Along with Rediff blogs, Blogspot is a key hosting site for Indian and international bloggers. At last count, more than 40,000 bloggers who identified themselves as Indian were hosted on Blogspot.

Initially, the block was limited to a few Indian ISPs, but it spread. Readers couldn’t access any blogs on Blogspot — Indian, American or, come to that, Ukrainian.

Mridula blew the whistle on her blog; then bloggers from Dina Mehta to Shivam Vij and Desipundit began to post. At Within/ Without, Neha Viswanathan hosted a running update.

The ban was clumsy. We could still post from Blogger — but if you were located in India on specific ISPs, you couldn’t see your blog or other blogs. Experienced Net users offered easy ways to bypass the block. (Use sites like www.pkblogs.com, anonymizer services, or RSS feeds to read blocked pages; www.boingboing.net has tips on how to handle Net censorship.)

Indian government departments refused to confirm, deny or offer any information on the block. Over the weekend, the block spread to Typepad and Geocities.

It made no sense. Blogs on the equally popular Rediff and Wordpress are accessible; the block could be bypassed; and we still didn’t know the reason behind the ban.

The blogger community in India has joined forces before — after the tsunami, after Mumbai’s rains, after the Mumbai blasts. Now it had to defend its own territory.
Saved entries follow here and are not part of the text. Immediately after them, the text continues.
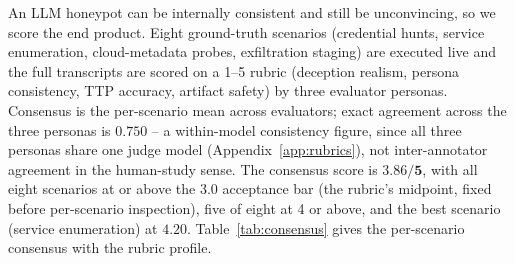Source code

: An LLM honeypot can be internally consistent and still be unconvincing,
so we score the end product. Eight ground-truth scenarios (credential
hunts, service enumeration, cloud-metadata probes, exfiltration staging)
are executed live and the full transcripts are scored on a 1--5 rubric
(deception realism, persona consistency, TTP accuracy, artifact safety)
by three evaluator personas. Consensus is the per-scenario mean across
evaluators; exact agreement across the three personas is $0.750$ -- a
within-model consistency figure, since all three personas share one
judge model (Appendix~\ref{app:rubrics}), not inter-annotator agreement
in the human-study sense. The consensus score is
$\mathbf{3.86/5}$, with all eight scenarios at or above the $3.0$ acceptance bar (the
rubric's midpoint, fixed before per-scenario inspection), five of eight
at 4 or above, and the best scenario (service enumeration) at $4.20$.
Table~\ref{tab:consensus} gives the per-scenario consensus with the
rubric profile.

\begin{table}[t]
\centering
\caption{Per-scenario consensus (mean of three evaluator personas over
the 1--5 rubric). The rubric profile of the weakest scenario locates the
weakness in persona realism and artifact safety, not in the deception's
technique accuracy.}
\label{tab:consensus}
\small
\setlength{\tabcolsep}{3.5pt}
\end{table}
Within 24 hours, Peter Griffin, Amit Varma, Saket Vaidya and others had set up the Bloggers Collective Against Censorship, which offered updates, ways around the block, and lists of government officials to call.

Conspiracy theorists were dumped in a separate thread. Slowly, as we received no responses, rude or inadequate, the anger grew.

This is not just a blogger issue. Countries that practice Internet censorship include Korea, Zimbabwe, Burma and Iran — not a club any government would be proud to belong to.

Bloggers are affected. But so are ordinary Netizens who like the conversations that many blogs and homepages enable; their freedom of speech has been abruptly curtailed.

By Monday, the Indian government’s block on domains was news on the big sites—Google, Technorati, Digg, Boing Boing, Michelle Malkin. By trying to shut down the innocuous along with the potentially threatening, the Indian government looks like a bully.

By refusing to explain its actions, the Indian government looks like a particularly inept bully. I’d prefer a higher opinion of my country than this. I hope the Indian state will prove us wrong by explaining itself and lifting this block.